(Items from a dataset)
════════

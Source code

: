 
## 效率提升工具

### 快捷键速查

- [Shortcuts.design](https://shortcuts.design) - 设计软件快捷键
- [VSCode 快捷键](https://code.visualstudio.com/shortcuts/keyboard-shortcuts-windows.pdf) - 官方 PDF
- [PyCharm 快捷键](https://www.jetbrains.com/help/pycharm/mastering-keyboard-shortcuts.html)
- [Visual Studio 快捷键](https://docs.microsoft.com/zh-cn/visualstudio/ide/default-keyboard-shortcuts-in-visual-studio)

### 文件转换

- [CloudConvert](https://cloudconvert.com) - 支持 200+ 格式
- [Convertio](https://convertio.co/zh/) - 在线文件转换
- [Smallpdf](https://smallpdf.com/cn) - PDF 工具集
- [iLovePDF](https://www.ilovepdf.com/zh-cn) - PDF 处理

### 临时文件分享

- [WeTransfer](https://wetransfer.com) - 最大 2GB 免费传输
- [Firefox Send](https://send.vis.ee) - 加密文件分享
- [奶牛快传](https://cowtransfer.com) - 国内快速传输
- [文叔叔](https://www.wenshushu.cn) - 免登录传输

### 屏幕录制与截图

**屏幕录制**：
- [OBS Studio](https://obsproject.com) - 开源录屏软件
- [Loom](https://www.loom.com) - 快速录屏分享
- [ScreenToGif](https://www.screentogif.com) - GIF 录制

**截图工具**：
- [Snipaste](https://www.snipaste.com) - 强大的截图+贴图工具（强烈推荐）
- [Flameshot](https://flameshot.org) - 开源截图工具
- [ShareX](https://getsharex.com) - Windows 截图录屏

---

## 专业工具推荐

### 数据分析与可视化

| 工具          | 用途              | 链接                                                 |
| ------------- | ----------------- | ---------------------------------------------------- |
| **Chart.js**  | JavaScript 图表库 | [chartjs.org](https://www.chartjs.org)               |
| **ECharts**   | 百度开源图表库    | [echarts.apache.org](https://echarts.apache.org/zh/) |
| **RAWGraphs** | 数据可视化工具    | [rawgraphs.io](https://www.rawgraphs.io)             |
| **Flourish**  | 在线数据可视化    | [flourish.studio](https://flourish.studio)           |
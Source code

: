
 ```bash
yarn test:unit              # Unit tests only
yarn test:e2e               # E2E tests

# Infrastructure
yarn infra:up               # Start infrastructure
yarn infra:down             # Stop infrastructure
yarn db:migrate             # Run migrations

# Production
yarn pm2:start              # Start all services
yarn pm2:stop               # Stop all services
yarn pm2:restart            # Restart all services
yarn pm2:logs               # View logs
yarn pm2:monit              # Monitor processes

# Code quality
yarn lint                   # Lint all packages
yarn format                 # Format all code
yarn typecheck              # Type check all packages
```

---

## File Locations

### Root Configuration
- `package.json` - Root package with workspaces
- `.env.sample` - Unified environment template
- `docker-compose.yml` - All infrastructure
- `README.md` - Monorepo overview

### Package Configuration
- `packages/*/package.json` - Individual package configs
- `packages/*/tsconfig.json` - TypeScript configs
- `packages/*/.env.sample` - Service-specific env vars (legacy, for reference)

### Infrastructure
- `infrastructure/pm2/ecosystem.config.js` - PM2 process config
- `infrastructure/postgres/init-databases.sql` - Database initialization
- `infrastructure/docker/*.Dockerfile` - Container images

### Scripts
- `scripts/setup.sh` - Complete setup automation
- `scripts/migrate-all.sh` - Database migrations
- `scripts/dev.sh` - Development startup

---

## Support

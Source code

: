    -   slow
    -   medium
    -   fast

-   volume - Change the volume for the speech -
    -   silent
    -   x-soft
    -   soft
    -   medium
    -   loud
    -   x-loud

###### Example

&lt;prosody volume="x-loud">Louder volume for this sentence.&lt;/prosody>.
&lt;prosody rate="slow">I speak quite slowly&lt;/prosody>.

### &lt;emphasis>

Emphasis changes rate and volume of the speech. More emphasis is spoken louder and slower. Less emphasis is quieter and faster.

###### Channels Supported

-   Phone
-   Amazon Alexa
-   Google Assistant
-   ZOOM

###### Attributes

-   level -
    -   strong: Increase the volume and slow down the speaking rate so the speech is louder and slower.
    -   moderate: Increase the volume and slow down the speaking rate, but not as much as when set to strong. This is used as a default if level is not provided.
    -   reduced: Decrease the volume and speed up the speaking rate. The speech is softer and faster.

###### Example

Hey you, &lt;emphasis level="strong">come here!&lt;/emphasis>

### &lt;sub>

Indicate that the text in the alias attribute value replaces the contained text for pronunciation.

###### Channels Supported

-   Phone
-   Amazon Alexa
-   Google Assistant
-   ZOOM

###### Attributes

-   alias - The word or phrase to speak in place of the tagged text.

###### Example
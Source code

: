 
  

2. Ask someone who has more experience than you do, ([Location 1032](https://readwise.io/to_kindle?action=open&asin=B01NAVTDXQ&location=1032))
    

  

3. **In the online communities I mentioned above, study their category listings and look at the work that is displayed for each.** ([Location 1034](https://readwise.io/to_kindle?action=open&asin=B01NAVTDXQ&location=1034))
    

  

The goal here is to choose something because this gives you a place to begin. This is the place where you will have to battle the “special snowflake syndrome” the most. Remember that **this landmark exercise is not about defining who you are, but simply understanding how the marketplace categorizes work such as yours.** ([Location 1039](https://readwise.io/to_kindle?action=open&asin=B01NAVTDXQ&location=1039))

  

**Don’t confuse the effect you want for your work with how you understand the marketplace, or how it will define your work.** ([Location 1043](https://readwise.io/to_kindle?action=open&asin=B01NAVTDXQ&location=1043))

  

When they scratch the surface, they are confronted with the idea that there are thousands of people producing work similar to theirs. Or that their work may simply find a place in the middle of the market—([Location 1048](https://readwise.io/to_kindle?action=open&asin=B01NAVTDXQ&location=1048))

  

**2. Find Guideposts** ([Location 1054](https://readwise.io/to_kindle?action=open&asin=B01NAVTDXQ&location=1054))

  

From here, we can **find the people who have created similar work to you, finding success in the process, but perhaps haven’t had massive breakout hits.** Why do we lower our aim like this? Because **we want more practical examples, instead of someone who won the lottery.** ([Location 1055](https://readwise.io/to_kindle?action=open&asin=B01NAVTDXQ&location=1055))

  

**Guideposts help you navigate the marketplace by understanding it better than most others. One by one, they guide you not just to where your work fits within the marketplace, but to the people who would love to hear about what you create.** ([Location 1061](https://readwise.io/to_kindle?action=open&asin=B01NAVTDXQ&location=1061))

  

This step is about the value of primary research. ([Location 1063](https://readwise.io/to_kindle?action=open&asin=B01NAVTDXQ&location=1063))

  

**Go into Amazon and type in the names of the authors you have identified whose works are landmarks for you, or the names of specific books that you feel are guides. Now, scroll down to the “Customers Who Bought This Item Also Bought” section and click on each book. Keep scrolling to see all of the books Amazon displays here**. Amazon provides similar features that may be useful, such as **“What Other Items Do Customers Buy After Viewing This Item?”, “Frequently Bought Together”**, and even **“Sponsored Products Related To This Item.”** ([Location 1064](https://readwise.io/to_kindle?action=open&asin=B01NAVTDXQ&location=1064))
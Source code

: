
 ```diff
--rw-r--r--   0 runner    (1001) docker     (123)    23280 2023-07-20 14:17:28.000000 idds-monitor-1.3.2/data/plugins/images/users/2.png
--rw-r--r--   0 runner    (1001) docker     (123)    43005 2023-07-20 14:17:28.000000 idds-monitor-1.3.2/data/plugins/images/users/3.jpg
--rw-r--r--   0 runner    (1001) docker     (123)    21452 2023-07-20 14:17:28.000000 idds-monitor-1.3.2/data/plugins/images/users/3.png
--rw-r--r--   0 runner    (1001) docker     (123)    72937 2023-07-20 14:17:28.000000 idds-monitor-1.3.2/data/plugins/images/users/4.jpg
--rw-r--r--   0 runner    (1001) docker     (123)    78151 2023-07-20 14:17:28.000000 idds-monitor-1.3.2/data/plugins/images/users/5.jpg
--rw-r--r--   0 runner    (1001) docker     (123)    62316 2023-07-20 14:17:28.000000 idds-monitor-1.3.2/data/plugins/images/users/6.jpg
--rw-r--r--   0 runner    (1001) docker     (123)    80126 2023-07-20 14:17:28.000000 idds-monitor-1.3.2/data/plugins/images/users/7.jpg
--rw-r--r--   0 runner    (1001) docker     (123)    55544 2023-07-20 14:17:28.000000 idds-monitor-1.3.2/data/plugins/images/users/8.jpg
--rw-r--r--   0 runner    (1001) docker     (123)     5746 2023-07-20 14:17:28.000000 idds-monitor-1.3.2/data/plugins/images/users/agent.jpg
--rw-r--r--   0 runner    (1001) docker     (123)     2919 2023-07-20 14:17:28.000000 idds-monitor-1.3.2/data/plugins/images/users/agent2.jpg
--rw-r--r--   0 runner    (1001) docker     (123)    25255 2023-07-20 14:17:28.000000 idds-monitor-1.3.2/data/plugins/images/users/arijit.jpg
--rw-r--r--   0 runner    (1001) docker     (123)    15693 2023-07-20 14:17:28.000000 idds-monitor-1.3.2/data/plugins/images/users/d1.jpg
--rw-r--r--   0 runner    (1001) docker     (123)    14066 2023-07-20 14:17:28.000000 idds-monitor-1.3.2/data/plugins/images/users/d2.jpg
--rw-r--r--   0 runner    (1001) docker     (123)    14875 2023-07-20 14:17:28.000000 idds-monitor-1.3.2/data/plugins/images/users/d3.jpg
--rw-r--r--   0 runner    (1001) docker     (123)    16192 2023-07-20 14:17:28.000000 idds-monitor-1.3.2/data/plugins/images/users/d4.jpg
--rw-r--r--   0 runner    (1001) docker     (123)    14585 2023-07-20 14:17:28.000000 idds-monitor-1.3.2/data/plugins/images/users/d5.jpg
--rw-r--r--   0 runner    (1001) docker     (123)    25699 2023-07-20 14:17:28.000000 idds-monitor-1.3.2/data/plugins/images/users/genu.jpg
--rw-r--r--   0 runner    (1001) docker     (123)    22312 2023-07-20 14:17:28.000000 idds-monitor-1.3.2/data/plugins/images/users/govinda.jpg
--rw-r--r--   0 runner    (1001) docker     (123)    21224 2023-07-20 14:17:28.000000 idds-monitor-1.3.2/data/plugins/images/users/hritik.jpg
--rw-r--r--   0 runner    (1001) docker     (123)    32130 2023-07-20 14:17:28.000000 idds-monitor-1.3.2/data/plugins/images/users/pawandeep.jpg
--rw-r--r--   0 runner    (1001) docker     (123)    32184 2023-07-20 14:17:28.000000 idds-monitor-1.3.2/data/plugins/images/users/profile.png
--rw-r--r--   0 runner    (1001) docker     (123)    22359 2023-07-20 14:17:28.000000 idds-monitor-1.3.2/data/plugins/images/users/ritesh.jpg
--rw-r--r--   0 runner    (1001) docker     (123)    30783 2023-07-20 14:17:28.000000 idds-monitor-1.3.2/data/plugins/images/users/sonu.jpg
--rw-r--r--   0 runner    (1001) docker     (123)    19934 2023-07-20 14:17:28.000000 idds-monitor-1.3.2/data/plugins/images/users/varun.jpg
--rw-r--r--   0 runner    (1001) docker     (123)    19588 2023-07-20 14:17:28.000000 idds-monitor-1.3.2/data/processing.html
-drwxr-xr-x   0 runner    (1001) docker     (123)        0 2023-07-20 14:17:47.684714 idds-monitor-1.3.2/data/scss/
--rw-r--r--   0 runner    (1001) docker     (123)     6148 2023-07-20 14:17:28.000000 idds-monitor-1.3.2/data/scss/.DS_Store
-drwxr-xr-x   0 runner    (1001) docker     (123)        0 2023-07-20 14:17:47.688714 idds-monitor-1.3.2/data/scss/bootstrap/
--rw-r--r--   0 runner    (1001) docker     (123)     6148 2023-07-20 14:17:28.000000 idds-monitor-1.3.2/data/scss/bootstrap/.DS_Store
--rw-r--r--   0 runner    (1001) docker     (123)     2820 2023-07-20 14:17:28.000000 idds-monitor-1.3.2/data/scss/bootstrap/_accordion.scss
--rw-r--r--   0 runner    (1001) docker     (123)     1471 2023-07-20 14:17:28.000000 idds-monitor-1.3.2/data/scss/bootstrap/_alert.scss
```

════════

## PROBLEM STATEMENT
A single figure must be given: how many lines of the records above include the string "value".

## ANSWER BOX
2